Passo 3: crie e mantenha uma reserva estratégica.

Por fim, é fundamental constituir uma reserva de capital de giro em conta separada e de alta liquidez. A recomendação técnica é entre 2 e 3 meses de custos fixos. Para quem está começando, contudo, uma reserva de 10% da receita mensal já representa avanço real. O efeito vai além da segurança operacional: empresas com histórico financeiro organizado negociam taxas melhores quando precisam de crédito planejado. Além disso, a diferença na taxa entre uma PME estruturada e uma sem histórico pode chegar a 4 pontos percentuais ao mês — o que, em 12 meses, representa dezenas de milhares de reais a mais no custo financeiro.

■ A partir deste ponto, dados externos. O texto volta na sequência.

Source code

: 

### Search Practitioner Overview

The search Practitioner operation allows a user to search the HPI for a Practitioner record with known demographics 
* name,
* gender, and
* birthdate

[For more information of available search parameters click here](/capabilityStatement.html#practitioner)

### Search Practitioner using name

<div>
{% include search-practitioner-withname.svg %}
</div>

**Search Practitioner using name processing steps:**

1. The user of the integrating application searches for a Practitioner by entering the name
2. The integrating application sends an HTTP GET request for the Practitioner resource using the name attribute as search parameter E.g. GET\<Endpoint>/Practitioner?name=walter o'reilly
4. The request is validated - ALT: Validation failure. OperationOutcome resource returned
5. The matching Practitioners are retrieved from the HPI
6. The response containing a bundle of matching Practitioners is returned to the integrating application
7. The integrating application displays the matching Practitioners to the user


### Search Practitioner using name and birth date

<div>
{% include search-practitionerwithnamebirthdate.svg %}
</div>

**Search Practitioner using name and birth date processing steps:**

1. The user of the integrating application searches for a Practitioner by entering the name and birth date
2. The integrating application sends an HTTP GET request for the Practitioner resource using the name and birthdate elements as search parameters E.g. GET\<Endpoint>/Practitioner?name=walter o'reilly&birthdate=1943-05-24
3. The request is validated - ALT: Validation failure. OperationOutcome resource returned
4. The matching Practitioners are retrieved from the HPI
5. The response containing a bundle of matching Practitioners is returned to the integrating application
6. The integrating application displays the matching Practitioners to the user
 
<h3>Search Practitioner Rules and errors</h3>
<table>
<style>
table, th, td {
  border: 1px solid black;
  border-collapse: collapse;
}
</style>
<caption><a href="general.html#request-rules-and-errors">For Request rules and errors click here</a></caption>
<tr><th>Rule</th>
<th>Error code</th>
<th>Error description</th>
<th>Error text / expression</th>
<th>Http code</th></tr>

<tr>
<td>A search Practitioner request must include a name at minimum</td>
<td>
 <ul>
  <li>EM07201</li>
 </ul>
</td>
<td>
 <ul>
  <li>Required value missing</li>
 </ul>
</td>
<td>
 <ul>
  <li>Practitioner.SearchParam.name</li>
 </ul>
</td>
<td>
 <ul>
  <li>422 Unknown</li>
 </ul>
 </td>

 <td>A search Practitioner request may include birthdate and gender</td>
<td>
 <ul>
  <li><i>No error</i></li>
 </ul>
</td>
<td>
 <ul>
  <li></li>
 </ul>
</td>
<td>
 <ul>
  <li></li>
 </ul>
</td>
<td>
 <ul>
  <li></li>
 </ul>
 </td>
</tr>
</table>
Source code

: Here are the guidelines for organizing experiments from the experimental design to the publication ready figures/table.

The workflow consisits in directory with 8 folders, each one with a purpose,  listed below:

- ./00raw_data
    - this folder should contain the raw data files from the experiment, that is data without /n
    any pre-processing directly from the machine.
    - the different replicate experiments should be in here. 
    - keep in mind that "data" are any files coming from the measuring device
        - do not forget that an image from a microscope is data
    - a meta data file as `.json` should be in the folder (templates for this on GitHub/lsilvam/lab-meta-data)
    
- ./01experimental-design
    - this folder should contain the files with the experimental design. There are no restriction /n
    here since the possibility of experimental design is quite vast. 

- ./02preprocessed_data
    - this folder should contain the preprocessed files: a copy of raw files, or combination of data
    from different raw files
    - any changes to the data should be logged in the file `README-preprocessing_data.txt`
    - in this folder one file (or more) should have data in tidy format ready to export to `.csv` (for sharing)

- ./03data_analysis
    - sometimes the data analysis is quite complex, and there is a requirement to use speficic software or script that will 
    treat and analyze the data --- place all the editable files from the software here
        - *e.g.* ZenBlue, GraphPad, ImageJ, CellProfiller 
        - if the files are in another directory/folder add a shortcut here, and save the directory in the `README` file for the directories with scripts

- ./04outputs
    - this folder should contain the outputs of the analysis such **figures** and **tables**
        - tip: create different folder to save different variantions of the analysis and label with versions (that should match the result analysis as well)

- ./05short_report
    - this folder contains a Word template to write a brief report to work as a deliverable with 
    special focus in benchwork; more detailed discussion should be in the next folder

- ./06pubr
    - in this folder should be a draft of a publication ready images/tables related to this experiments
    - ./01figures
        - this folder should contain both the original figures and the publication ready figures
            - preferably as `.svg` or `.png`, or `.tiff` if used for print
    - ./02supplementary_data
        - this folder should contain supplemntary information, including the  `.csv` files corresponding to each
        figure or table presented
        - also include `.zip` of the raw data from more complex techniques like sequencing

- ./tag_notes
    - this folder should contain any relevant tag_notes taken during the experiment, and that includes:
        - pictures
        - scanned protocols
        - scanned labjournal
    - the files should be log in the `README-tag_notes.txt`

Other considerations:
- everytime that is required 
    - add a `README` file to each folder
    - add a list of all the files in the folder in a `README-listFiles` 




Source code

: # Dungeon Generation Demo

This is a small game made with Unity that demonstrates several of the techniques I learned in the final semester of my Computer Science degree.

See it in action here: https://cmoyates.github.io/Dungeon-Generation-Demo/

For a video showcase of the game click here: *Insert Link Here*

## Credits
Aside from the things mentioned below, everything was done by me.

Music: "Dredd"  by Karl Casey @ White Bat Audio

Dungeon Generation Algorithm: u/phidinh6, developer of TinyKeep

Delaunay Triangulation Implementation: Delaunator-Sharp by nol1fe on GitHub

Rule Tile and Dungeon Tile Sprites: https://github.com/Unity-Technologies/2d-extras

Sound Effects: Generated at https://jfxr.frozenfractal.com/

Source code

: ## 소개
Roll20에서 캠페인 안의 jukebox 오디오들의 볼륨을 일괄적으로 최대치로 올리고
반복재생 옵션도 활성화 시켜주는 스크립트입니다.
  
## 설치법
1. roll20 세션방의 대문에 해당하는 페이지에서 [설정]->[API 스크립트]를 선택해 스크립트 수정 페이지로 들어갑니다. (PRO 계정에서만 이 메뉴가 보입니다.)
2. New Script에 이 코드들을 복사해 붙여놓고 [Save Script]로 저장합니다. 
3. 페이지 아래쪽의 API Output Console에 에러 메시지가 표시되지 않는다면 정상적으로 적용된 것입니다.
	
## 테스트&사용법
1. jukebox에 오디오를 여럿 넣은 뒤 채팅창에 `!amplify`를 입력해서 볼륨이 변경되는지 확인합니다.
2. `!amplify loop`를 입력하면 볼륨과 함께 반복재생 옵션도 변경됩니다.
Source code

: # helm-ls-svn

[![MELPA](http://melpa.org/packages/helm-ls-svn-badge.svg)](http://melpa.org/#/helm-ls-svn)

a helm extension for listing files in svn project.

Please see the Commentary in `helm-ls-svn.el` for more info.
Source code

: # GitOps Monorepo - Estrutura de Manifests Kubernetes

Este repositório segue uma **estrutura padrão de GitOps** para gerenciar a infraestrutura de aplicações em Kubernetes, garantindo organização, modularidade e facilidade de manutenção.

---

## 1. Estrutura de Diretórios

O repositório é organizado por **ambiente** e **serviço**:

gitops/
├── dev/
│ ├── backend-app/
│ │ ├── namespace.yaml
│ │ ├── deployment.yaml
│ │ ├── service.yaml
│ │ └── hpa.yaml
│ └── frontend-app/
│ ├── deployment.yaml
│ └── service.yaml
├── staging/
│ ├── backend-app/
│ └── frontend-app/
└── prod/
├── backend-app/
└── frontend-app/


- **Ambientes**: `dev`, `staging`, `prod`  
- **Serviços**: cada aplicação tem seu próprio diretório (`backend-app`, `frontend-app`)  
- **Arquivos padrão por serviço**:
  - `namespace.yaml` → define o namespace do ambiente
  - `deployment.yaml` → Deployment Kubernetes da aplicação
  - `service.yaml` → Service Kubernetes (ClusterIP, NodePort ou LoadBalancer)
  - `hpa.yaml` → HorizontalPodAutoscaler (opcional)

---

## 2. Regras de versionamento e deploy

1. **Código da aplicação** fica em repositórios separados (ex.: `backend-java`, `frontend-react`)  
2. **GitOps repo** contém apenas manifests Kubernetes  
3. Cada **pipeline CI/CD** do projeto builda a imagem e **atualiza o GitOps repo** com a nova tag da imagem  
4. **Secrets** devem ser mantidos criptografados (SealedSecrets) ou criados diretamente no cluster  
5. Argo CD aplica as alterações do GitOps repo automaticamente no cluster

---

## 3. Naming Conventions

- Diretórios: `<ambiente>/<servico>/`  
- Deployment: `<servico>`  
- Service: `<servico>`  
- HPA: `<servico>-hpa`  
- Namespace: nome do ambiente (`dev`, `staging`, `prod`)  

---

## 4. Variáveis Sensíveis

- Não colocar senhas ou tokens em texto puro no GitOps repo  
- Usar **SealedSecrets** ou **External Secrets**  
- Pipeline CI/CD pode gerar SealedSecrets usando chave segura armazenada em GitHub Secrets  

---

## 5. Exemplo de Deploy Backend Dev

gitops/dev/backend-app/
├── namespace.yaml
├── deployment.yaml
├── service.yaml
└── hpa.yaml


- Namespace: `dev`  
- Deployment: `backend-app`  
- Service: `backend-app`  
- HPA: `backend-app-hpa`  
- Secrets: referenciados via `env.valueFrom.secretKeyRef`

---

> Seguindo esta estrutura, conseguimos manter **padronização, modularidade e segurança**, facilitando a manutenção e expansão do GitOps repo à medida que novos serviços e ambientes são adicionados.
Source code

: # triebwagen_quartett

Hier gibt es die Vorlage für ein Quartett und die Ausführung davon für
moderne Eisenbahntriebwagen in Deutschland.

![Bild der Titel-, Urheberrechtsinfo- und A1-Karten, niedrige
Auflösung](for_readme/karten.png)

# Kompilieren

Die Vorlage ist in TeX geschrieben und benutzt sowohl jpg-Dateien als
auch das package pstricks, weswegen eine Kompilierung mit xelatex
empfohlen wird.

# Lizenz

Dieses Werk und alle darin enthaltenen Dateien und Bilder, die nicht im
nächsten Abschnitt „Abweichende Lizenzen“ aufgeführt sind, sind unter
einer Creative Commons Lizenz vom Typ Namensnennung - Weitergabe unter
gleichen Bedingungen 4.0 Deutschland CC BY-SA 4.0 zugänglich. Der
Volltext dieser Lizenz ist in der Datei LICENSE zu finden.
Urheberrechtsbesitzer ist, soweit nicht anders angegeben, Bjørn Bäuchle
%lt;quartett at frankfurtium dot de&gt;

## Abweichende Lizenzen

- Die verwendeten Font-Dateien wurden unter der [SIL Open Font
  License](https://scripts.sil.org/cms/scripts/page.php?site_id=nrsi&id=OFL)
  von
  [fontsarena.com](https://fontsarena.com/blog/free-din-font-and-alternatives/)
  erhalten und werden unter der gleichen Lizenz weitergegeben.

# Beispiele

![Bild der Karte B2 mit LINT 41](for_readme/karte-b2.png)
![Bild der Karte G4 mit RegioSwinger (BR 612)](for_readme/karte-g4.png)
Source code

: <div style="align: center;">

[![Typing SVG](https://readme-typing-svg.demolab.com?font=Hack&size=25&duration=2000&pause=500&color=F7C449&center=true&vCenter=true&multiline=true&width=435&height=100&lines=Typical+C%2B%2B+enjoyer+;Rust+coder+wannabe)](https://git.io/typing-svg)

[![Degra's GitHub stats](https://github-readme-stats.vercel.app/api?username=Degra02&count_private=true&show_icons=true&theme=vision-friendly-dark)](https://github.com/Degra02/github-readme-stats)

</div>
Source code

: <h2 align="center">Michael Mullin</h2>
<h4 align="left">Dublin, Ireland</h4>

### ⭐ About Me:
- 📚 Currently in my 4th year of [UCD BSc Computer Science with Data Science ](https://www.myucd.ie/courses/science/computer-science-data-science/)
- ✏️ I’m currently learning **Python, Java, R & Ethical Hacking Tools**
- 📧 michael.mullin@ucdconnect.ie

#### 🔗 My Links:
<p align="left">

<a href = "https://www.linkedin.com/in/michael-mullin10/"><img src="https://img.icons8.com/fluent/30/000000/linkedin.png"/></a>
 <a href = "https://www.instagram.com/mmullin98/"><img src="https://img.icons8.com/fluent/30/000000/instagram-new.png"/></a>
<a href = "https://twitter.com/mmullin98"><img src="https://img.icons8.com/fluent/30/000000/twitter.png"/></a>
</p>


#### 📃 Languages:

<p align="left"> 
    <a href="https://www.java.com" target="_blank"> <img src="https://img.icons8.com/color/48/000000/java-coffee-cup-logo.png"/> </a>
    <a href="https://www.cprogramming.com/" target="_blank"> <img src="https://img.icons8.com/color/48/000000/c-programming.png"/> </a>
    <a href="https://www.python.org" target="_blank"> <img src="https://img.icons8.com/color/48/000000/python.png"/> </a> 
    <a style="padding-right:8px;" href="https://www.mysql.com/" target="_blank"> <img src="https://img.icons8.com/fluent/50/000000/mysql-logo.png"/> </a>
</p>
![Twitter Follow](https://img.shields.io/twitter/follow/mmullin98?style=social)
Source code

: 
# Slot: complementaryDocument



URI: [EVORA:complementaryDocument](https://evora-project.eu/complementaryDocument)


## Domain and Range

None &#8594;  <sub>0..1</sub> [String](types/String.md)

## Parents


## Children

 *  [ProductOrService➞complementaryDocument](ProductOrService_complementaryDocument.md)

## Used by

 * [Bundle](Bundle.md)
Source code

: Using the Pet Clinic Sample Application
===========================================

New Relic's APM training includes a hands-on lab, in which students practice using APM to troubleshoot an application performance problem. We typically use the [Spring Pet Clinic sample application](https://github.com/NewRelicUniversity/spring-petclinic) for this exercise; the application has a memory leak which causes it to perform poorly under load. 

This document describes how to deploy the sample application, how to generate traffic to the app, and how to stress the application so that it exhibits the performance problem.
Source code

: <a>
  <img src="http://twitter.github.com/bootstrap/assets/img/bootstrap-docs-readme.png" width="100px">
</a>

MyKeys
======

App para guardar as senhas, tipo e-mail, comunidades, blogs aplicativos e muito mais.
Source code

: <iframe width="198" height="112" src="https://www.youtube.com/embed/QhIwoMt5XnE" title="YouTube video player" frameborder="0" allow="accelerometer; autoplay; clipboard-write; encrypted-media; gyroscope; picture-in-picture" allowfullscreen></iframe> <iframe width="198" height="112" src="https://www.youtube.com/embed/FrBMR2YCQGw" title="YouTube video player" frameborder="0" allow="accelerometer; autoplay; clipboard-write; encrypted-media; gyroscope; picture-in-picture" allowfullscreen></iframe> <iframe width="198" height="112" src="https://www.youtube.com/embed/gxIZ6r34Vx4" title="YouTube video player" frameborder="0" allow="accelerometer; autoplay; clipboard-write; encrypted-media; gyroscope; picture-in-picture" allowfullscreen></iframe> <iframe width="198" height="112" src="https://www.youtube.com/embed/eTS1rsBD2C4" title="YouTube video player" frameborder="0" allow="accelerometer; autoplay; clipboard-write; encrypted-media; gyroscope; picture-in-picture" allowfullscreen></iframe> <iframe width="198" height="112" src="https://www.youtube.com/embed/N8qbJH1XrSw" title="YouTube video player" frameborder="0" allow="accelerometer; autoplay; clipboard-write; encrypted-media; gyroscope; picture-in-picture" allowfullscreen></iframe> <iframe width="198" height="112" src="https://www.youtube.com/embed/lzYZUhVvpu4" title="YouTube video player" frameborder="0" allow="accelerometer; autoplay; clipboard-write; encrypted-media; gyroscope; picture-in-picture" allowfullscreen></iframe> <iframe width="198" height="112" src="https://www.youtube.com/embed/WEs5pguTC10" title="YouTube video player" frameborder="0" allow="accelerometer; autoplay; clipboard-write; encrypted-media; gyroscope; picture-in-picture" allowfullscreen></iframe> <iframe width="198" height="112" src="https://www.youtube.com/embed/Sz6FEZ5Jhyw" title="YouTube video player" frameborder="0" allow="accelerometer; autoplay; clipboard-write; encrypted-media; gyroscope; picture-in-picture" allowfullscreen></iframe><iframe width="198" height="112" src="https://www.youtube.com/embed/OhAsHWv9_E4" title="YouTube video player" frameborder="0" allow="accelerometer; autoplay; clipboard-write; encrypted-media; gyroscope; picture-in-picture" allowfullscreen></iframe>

Dúvidas que aparecem na prática

Preciso de sistema caro para começar?

Não. De fato, uma planilha com datas reais de recebimento e pagamento já resolve para a maioria das PMEs com até 50 funcionários. O que importa não é a ferramenta — é a disciplina de alimentar os dados diariamente e revisar a projeção toda semana. ERPs ajudam quando o volume de transações é alto. Contudo, o método funciona independente da plataforma.

Em quanto tempo os resultados aparecem?

O primeiro resultado aparece antes do dinheiro: é a previsibilidade. Em 30 dias de projeção consistente, o gestor já enxerga com antecedência os meses que vão apertar. Em seguida, entre 3 e 6 meses de disciplina, a maioria das PMEs reduz a dependência de crédito emergencial. Consequentemente, passa a negociar crédito planejado em condições melhores.

Como lidar com clientes que atrasam pagamentos?

O fluxo precisa refletir o comportamento real dos clientes — não os prazos contratuais. Por exemplo, se um cliente paga com 15 dias de atraso sistematicamente, a projeção deve considerar isso. Além disso, desconto de 1–2% para pagamento antecipado e cobrança automática antes do vencimento reduzem a inadimplência operacional sem conflito.

Conclusão

Em resumo, crédito caro não é inevitável. Na maioria dos casos, é o custo de não ter olhado para o futuro com antecedência suficiente. Os três passos não exigem contador especializado, nem sistema sofisticado. Eles exigem, portanto, uma rotina semanal de 30 minutos com os números reais da empresa. Para começar hoje, uma pergunta é suficiente: quanto vai sair da empresa nos próximos 90 dias em capital de giro?